Anonymous 0 Comments

It’s a grounding technique. It helps someone focus right on the present moment (drinking water) instead of on the past. It won’t outright prevent it, but it will help.

Anonymous 0 Comments

All of these comments are pretty accurate imo, I will also say that when something really bad is happening/just happened, people typically aren’t sure exactly what to say/do so offering water is an easy way to show support without causing any more harm or putting pressure on the person to respond.

Anonymous 0 Comments

In short, it activates the parasympathetic nervous system, calming you without thinking about it.

Even just holding a cold plastic water bottle does the trick.

Ever seen speakers confidentiality give a speech? They often hold a cold water bottle in their hand.

Thanks for coming to my TED talk.

Anonymous 0 Comments

Swallowing tells the body it’s okay to relax. Imagine running from a person with a knife. Do you stop and take a drink of water? Nope, that’s for later when you are out of danger. So when you take a drink it’s signalling to your body that you are okay.

(Science-y version is Swallowing stimulates the vagus nerve and helps your system go out of the sympathetic response (fight or flight) and into the parasympathetic response.)

Anonymous 0 Comments

An offer and feeling of aid and comfort…like the British offering a cuppa tea after a disaster

Anonymous 0 Comments

For me it’s basic human reaction. Someone in distress needs simplicity. Focusing on taking a sip, putting the bottle/glass to and from is second nature but enough to distract. Like many others have said. Sick?-Soup. Crying/emotional distress/ water-snack-walk
Anger-walk- snack-water
All of the above-physical touch
Be kind.

Anonymous 0 Comments

IIRC it’s a psychological trick that someone giving you a warm cup of something (tea, coffee, hot chocolate) makes you calm down and trust the other person. I’m not sure if cold water does the same, but it does serve as a brain interrupt/reset to have to open a bottle.

Anonymous 0 Comments

Have you ever cried so much your throat kind of seizes up and hurts and you can’t breathe ?

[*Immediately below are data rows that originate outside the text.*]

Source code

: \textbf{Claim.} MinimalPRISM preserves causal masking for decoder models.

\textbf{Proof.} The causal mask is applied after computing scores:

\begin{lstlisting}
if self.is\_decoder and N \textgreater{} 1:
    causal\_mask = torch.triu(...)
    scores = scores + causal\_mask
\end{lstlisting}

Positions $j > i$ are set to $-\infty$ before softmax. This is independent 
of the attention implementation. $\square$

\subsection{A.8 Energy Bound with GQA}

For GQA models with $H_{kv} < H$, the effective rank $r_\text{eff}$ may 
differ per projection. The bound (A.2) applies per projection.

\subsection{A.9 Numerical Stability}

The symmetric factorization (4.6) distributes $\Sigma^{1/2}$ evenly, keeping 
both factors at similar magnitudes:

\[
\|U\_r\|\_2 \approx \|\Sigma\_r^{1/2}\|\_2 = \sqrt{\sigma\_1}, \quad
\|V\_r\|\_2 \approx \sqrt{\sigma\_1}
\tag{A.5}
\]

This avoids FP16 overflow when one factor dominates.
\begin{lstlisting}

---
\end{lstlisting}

Drinking water “tricks” you into doing something normal and makes your throat “remember” how to swallow normally.

It’s kind of a reset to bring the physical symptoms back under control.

Anonymous 0 Comments

A few days ago I had to tell an eight year old that his aunt is dying. He cried so hard and just couldn’t stop saying show it’s too sad when people die. I wanted him to not be so hyper focused on his pain without telling him so. I offered him a tissue, a Starry, and a truffle. It took his mind away from it enough that we could talk about what he was feeling. So basically distraction and/or calming tactic?